■ PROBLEM STATEMENT:
From the entries below, retype only the lines from the one with "This strategy will" through the one with "To maintain financial", exactly as written.

■ EXERCISE INPUT:
********************

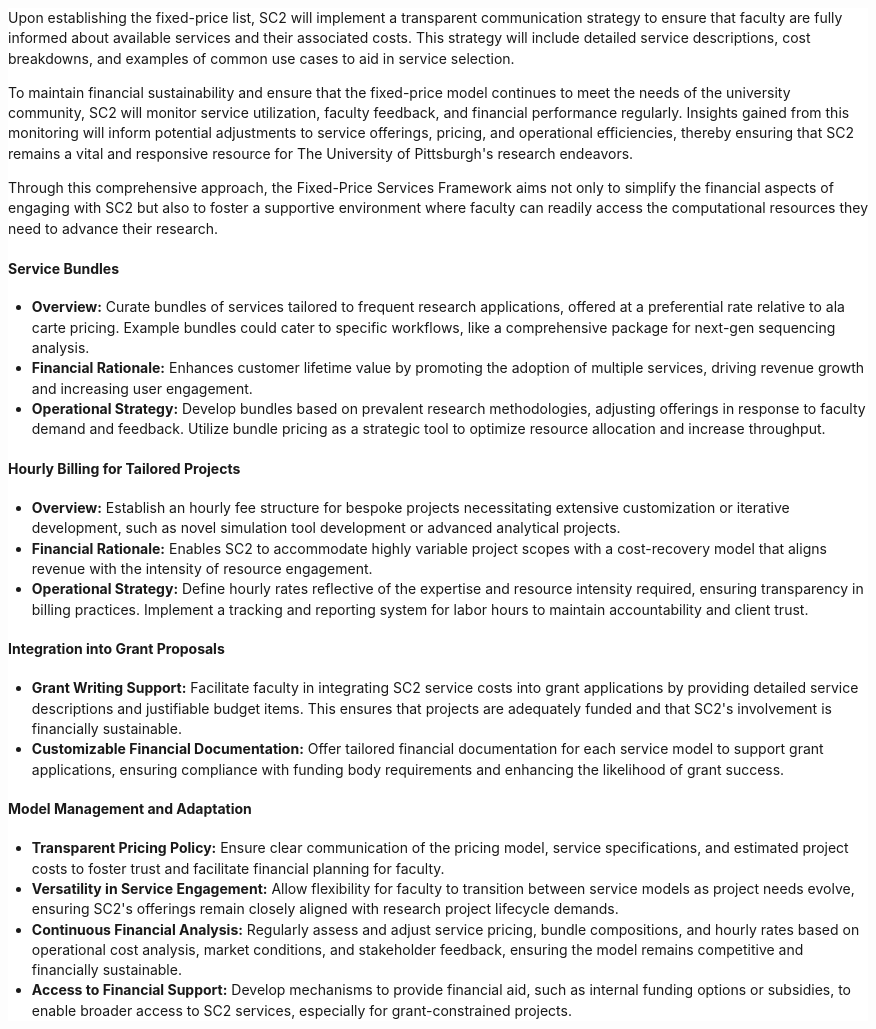 Upon establishing the fixed-price list, SC2 will implement a transparent communication strategy to ensure that faculty are fully informed about available services and their associated costs.
This strategy will include detailed service descriptions, cost breakdowns, and examples of common use cases to aid in service selection.

To maintain financial sustainability and ensure that the fixed-price model continues to meet the needs of the university community, SC2 will monitor service utilization, faculty feedback, and financial performance regularly.
Insights gained from this monitoring will inform potential adjustments to service offerings, pricing, and operational efficiencies, thereby ensuring that SC2 remains a vital and responsive resource for The University of Pittsburgh's research endeavors.

Through this comprehensive approach, the Fixed-Price Services Framework aims not only to simplify the financial aspects of engaging with SC2 but also to foster a supportive environment where faculty can readily access the computational resources they need to advance their research.

#### Service Bundles

- **Overview:** Curate bundles of services tailored to frequent research applications, offered at a preferential rate relative to ala carte pricing. Example bundles could cater to specific workflows, like a comprehensive package for next-gen sequencing analysis.
- **Financial Rationale:** Enhances customer lifetime value by promoting the adoption of multiple services, driving revenue growth and increasing user engagement.
- **Operational Strategy:** Develop bundles based on prevalent research methodologies, adjusting offerings in response to faculty demand and feedback. Utilize bundle pricing as a strategic tool to optimize resource allocation and increase throughput.

#### Hourly Billing for Tailored Projects

- **Overview:** Establish an hourly fee structure for bespoke projects necessitating extensive customization or iterative development, such as novel simulation tool development or advanced analytical projects.
- **Financial Rationale:** Enables SC2 to accommodate highly variable project scopes with a cost-recovery model that aligns revenue with the intensity of resource engagement.
- **Operational Strategy:** Define hourly rates reflective of the expertise and resource intensity required, ensuring transparency in billing practices. Implement a tracking and reporting system for labor hours to maintain accountability and client trust.

#### Integration into Grant Proposals

- **Grant Writing Support:** Facilitate faculty in integrating SC2 service costs into grant applications by providing detailed service descriptions and justifiable budget items. This ensures that projects are adequately funded and that SC2's involvement is financially sustainable.
- **Customizable Financial Documentation:** Offer tailored financial documentation for each service model to support grant applications, ensuring compliance with funding body requirements and enhancing the likelihood of grant success.

#### Model Management and Adaptation

- **Transparent Pricing Policy:** Ensure clear communication of the pricing model, service specifications, and estimated project costs to foster trust and facilitate financial planning for faculty.
- **Versatility in Service Engagement:** Allow flexibility for faculty to transition between service models as project needs evolve, ensuring SC2's offerings remain closely aligned with research project lifecycle demands.
- **Continuous Financial Analysis:** Regularly assess and adjust service pricing, bundle compositions, and hourly rates based on operational cost analysis, market conditions, and stakeholder feedback, ensuring the model remains competitive and financially sustainable.
- **Access to Financial Support:** Develop mechanisms to provide financial aid, such as internal funding options or subsidies, to enable broader access to SC2 services, especially for grant-constrained projects.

********************

■ ANSWER BOX:
This strategy will include detailed service descriptions, cost breakdowns, and examples of common use cases to aid in service selection.

To maintain financial sustainability and ensure that the fixed-price model continues to meet the needs of the university community, SC2 will monitor service utilization, faculty feedback, and financial performance regularly.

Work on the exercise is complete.